[What is needed] Among the entries below, one line contains "Bu sayfada Hobilerimden" and another contains "possiple that user". Transcribe those two lines and every line between them, exactly.

[Data for the task]
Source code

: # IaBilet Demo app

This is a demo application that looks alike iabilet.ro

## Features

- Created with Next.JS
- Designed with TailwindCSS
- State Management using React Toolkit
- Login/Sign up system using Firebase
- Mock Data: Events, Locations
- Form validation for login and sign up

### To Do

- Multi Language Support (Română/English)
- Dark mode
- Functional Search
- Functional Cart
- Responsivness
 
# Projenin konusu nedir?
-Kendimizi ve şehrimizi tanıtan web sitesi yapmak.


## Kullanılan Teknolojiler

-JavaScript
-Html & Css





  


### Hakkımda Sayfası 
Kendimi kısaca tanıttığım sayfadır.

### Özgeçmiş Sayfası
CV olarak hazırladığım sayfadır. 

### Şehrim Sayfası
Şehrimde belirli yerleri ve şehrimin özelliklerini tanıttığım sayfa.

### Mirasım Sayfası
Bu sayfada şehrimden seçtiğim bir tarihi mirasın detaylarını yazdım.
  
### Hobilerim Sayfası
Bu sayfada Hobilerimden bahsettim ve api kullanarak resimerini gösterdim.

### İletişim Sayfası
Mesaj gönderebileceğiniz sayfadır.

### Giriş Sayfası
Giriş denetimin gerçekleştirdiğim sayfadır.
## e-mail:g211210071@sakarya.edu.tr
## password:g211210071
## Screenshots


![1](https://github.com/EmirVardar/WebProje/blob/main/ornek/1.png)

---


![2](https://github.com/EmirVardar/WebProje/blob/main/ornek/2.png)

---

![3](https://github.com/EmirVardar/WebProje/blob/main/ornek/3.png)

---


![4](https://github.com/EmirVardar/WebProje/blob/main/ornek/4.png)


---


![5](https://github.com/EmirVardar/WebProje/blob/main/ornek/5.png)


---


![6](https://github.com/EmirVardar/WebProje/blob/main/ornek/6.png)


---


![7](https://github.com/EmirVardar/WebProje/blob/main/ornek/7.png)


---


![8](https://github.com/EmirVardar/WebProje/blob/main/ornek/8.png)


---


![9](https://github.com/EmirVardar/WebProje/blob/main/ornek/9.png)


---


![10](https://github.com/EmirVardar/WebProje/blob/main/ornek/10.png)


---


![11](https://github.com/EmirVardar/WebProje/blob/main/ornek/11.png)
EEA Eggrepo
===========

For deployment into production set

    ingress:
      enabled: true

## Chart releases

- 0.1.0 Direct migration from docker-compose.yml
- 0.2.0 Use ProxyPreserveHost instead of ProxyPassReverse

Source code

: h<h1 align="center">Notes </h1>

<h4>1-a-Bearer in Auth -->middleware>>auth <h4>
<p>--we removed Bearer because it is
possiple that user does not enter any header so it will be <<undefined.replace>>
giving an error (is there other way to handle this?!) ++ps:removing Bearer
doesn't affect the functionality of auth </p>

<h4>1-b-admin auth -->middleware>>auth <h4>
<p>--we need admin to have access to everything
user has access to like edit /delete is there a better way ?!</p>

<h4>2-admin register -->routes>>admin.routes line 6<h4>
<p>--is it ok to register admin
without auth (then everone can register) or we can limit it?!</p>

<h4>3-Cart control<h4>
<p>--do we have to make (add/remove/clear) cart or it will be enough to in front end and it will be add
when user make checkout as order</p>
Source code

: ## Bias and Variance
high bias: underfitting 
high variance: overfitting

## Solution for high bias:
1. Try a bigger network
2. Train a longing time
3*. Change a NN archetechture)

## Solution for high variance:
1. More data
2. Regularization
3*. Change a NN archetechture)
...
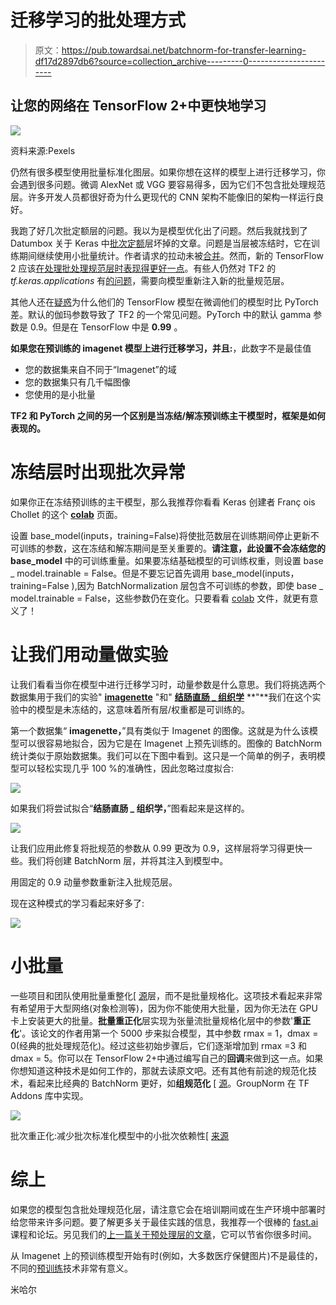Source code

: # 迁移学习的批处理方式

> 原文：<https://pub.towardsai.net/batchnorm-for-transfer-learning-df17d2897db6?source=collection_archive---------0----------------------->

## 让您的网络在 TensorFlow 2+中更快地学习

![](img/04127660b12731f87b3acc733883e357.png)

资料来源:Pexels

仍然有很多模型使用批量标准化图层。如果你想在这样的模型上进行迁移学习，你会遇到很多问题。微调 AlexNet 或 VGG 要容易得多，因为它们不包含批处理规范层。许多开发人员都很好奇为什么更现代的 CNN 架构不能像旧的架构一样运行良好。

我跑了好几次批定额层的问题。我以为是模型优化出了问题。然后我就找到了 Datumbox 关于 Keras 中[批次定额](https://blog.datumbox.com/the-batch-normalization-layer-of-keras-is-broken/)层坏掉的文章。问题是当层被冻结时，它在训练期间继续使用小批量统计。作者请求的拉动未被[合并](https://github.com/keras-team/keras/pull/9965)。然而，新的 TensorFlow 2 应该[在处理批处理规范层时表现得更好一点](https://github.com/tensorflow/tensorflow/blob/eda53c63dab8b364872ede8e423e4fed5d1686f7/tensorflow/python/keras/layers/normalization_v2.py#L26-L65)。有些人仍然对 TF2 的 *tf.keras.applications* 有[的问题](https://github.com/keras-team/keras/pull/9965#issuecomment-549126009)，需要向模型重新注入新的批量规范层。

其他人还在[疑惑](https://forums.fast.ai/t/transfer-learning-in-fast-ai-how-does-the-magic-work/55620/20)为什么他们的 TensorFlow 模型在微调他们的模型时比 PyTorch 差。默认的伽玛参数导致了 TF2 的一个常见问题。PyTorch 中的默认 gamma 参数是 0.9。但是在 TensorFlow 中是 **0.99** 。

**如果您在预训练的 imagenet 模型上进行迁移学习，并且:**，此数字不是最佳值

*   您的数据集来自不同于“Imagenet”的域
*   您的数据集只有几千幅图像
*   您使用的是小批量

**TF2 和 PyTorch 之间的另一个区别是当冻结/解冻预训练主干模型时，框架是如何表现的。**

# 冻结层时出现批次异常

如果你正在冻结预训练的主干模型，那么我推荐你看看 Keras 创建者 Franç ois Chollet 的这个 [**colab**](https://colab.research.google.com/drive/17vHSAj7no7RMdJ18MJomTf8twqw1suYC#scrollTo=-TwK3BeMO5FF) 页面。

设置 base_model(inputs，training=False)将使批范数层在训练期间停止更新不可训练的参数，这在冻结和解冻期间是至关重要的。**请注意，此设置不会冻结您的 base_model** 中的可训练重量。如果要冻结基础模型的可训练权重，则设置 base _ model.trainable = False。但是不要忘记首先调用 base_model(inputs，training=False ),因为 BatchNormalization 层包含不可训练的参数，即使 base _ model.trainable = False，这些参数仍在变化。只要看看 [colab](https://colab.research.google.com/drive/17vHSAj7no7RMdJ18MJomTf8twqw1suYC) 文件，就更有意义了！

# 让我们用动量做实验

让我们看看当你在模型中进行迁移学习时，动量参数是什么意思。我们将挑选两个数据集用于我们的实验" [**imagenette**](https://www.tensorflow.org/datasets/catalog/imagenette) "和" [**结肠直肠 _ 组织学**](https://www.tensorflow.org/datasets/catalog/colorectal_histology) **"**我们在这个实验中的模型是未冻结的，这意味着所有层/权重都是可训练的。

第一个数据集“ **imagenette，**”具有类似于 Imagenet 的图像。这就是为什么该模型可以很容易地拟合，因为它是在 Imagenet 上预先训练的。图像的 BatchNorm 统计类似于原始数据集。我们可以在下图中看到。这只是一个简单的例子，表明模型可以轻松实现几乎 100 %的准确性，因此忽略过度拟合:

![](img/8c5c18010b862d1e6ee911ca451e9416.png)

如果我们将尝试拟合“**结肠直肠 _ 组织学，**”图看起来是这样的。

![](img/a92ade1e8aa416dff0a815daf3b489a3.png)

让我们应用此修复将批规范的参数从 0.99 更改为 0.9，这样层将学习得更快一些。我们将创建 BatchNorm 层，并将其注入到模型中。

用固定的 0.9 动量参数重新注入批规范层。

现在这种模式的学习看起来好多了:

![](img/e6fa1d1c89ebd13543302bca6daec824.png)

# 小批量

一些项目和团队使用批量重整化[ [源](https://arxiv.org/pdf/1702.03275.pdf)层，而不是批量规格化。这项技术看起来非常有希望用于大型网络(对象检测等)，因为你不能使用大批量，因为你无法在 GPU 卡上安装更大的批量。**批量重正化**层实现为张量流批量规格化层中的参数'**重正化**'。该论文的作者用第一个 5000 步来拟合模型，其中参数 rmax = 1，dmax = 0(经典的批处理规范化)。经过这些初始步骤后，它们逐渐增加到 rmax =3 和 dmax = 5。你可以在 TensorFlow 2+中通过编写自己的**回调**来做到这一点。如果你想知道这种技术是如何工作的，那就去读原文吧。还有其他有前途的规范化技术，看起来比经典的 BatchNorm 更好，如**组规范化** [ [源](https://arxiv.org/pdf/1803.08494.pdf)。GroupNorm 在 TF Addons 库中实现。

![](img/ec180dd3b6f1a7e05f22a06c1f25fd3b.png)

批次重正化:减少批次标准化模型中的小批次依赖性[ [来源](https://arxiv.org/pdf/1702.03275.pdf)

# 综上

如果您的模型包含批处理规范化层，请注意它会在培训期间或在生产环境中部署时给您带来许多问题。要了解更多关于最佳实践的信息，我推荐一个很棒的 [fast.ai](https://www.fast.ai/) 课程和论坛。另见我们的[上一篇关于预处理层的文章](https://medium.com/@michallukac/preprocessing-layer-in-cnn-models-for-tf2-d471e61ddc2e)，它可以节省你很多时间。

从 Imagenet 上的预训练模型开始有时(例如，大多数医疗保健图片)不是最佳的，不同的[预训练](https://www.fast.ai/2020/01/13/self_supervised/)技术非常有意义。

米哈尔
==
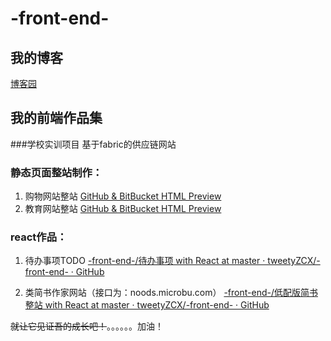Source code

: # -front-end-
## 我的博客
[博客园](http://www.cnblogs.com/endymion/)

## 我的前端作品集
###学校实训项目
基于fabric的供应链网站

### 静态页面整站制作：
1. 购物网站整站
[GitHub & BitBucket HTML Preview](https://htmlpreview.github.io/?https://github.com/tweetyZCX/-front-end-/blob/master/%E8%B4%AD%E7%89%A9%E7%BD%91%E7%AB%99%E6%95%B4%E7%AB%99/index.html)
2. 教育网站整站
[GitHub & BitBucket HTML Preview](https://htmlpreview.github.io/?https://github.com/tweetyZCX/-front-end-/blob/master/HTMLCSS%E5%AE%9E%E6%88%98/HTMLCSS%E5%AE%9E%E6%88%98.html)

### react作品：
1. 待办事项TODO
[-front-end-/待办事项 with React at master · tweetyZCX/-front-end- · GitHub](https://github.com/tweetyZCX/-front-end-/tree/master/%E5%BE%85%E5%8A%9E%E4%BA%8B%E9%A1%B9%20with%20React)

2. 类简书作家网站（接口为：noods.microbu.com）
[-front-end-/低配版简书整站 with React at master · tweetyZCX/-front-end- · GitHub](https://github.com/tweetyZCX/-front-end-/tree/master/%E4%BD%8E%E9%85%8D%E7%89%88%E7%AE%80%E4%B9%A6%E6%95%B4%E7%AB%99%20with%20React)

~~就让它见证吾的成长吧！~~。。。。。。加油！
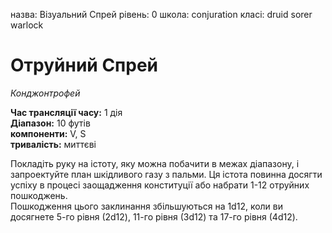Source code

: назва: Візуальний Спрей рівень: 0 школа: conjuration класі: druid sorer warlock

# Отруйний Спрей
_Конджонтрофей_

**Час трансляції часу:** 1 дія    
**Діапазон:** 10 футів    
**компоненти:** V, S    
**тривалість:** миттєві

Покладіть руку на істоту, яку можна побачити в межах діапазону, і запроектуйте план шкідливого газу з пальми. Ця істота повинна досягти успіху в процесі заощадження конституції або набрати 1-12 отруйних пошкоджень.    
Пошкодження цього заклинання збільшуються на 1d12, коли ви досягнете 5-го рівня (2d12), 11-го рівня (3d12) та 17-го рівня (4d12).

[Result of the task]
Bu sayfada Hobilerimden bahsettim ve api kullanarak resimerini gösterdim.

### İletişim Sayfası
Mesaj gönderebileceğiniz sayfadır.

### Giriş Sayfası
Giriş denetimin gerçekleştirdiğim sayfadır.
## e-mail:g211210071@sakarya.edu.tr
## password:g211210071
## Screenshots


![1](https://github.com/EmirVardar/WebProje/blob/main/ornek/1.png)

---


![2](https://github.com/EmirVardar/WebProje/blob/main/ornek/2.png)

---

![3](https://github.com/EmirVardar/WebProje/blob/main/ornek/3.png)

---


![4](https://github.com/EmirVardar/WebProje/blob/main/ornek/4.png)


---


![5](https://github.com/EmirVardar/WebProje/blob/main/ornek/5.png)


---


![6](https://github.com/EmirVardar/WebProje/blob/main/ornek/6.png)


---


![7](https://github.com/EmirVardar/WebProje/blob/main/ornek/7.png)


---


![8](https://github.com/EmirVardar/WebProje/blob/main/ornek/8.png)


---


![9](https://github.com/EmirVardar/WebProje/blob/main/ornek/9.png)


---


![10](https://github.com/EmirVardar/WebProje/blob/main/ornek/10.png)


---


![11](https://github.com/EmirVardar/WebProje/blob/main/ornek/11.png)
EEA Eggrepo
===========

For deployment into production set

    ingress:
      enabled: true

## Chart releases

- 0.1.0 Direct migration from docker-compose.yml
- 0.2.0 Use ProxyPreserveHost instead of ProxyPassReverse

Source code

: h<h1 align="center">Notes </h1>

<h4>1-a-Bearer in Auth -->middleware>>auth <h4>
<p>--we removed Bearer because it is
possiple that user does not enter any header so it will be <<undefined.replace>>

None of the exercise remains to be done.